CHIESA DI SAN DOMENICO MAGGIORE
Church with side aisles and chapels with frescoes, where members of the House of Aragon are buried
In 1283, King Charles of Anjou inaugurated the construction of the church, which includes an old sanctuary from the early Middle Ages dedicated to Saint Michael the Archangel (its portal, rebuilt in the 14th century, is visible to the left of the chevet, at the top of the stairs). From the 15th to the 19th century, successive alterations modified its original appearance until a radical restoration in the neo-gothic style. It has an imposing interior with a Latin cross and three naves. The side aisles are flanked by chapels with beautiful frescoes and splendid funerary monuments. The Brancaccio Chapel, in particular, preserves a cycle of frescoes by Pietro Cavallini, an important Roman painter of the early 14th century, contemporary of the Florentines Cimabue and Giotto and who, like the latter, was interested in the representation of space and the human figure.
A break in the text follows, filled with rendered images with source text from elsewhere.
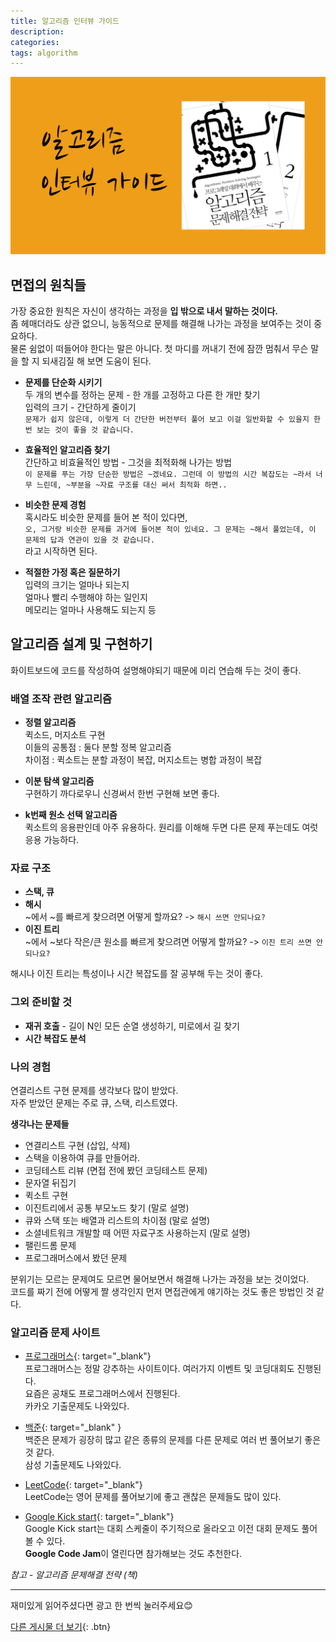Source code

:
 ```yaml
---
title: 알고리즘 인터뷰 가이드
description: 
categories: 
tags: algorithm
---
```


![알고리즘 인터뷰 가이드](/assets/images/coding-interview.png)

## 면접의 원칙들

가장 중요한 원칙은 자신이 생각하는 과정을 **입 밖으로 내서 말하는 것이다.**  
좀 헤매더라도 상관 없으니, 능동적으로 문제를 해결해 나가는 과정을 보여주는 것이 중요하다.  
물론 쉼없이 떠들어야 한다는 말은 아니다. 첫 마디를 꺼내기 전에 잠깐 멈춰서 무슨 말을 할 지 되새김질 해 보면 도움이 된다.

- **문제를 단순화 시키기<br/>**
    두 개의 변수를 정하는 문제 - 한 개를 고정하고 다른 한 개만 찾기<br/>
    입력의 크기 - 간단하게 줄이기<br/>
    `문제가 쉽지 않은데, 이렇게 더 간단한 버전부터 풀어 보고 이걸 일반화할 수 있을지 한 번 보는 것이 좋을 것 같습니다.`

- **효율적인 알고리즘 찾기<br/>**
    간단하고 비효율적인 방법 - 그것을 최적화해 나가는 방법<br/>
    `이 문제를 푸는 가장 단순한 방법은 ~겠네요. 그런데 이 방법의 시간 복잡도는 ~라서 너무 느린데, ~부분을 ~자료 구조를 대신 써서 최적화 하면..`

- **비슷한 문제 경험<br/>**
    혹시라도 비슷한 문제를 들어 본 적이 있다면,<br/>
    `오, 그거랑 비슷한 문제를 과거에 들어본 적이 있네요. 그 문제는 ~해서 풀었는데, 이 문제의 답과 연관이 있을 것 같습니다.`<br/>
    라고 시작하면 된다.

- **적절한 가정 혹은 질문하기<br/>**
    입력의 크기는 얼마나 되는지<br/>
    얼마나 빨리 수행해야 하는 일인지<br/>
    메모리는 얼마나 사용해도 되는지 등<br/>

## 알고리즘 설계 및 구현하기

화이트보드에 코드를 작성하여 설명해야되기 때문에 미리 연습해 두는 것이 좋다.

### 배열 조작 관련 알고리즘

- **정렬 알고리즘<br/>**
    퀵소드, 머지소트 구현<br/>
    이들의 공통점 : 둘다 분할 정복 알고리즘<br/>
    차이점 : 퀵소트는 분할 과정이 복잡, 머지소트는 병합 과정이 복잡<br/>

- **이분 탐색 알고리즘<br/>**
    구현하기 까다로우니 신경써서 한번 구현해 보면 좋다.

- **k번째 원소 선택 알고리즘**<br/>
    퀵소트의 응용판인데 아주 유용하다. 원리를 이해해 두면 다른 문제 푸는데도 여럿 응용 가능하다.

### 자료 구조

- **스택, 큐**
- **해시<br/>**
    ~에서 ~를 빠르게 찾으려면 어떻게 할까요? -> `해시 쓰면 안되나요?`
- **이진 트리<br/>**
    ~에서 ~보다 작은/큰 원소를 빠르게 찾으려면 어떻게 할까요? -> `이진 트리 쓰면 안되나요?`<br/>
    
해시나 이진 트리는 특성이나 시간 복잡도를 잘 공부해 두는 것이 좋다.

### 그외 준비할 것

- **재귀 호출** - 길이 N인 모든 순열 생성하기, 미로에서 길 찾기
- **시간 복잡도 분석**

### 나의 경험

연결리스트 구현 문제를 생각보다 많이 받았다.  
자주 받았던 문제는 주로 큐, 스택, 리스트였다.  

**생각나는 문제들**
- 연결리스트 구현 (삽입, 삭제)
- 스택을 이용하여 큐를 만들어라.
- 코딩테스트 리뷰 (면접 전에 봤던 코딩테스트 문제)
- 문자열 뒤집기
- 퀵소트 구현
- 이진트리에서 공통 부모노드 찾기 (말로 설명)
- 큐와 스택 또는 배열과 리스트의 차이점 (말로 설명)
- 소셜네트워크 개발할 때 어떤 자료구조 사용하는지 (말로 설명)
- 팰린드롬 문제
- 프로그래머스에서 봤던 문제

분위기는 모르는 문제여도 모르면 물어보면서 해결해 나가는 과정을 보는 것이었다.  
코드를 짜기 전에 어떻게 짤 생각인지 먼저 면접관에게 얘기하는 것도 좋은 방법인 것 같다.  

### 알고리즘 문제 사이트

- [프로그래머스](https://programmers.co.kr/learn/challenges){: target="_blank"}  
    프로그래머스는 정말 강추하는 사이트이다. 여러가지 이벤트 및 코딩대회도 진행된다.  
    요즘은 공채도 프로그래머스에서 진행된다.  
    카카오 기출문제도 나와있다.

- [백준](https://www.acmicpc.net/problemset){: target="_blank" }  
    백준은 문제가 굉장히 많고 같은 종류의 문제를 다른 문제로 여러 번 풀어보기 좋은 것 같다.  
    삼성 기출문제도 나와있다.

- [LeetCode](https://leetcode.com/problemset/all/?difficulty=Medium){: target="_blank"}  
    LeetCode는 영어 문제를 풀어보기에 좋고 괜찮은 문제들도 많이 있다.  
    
- [Google Kick start](https://codingcompetitions.withgoogle.com/kickstart/schedule){: target="_blank"}  
    Google Kick start는 대회 스케줄이 주기적으로 올라오고 이전 대회 문제도 풀어볼 수 있다.  
    **Google Code Jam**이 열린다면 참가해보는 것도 추천한다.  

*참고 - 알고리즘 문제해결 전략 (책)*

---

재미있게 읽어주셨다면 광고 한 번씩 눌러주세요😊

[다른 게시물 더 보기](https://groovypark.github.io/){: .btn}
These are, moreover, the only frescoes in the church dating back to the Angevin period and therefore to the construction of the building. Several members of the House of Aragon are also buried here. King Alfonso I of Aragon himself was buried here, until his remains were transferred to Spain two centuries later. The old church on the right houses the oldest known portrait of St Dominic (early 13th century). The adjacent Museo Doma organises guided tours that include access to the sacristy, whose vault is decorated with the Triumph of Faith, a grandiose fresco by Francesco Solimena.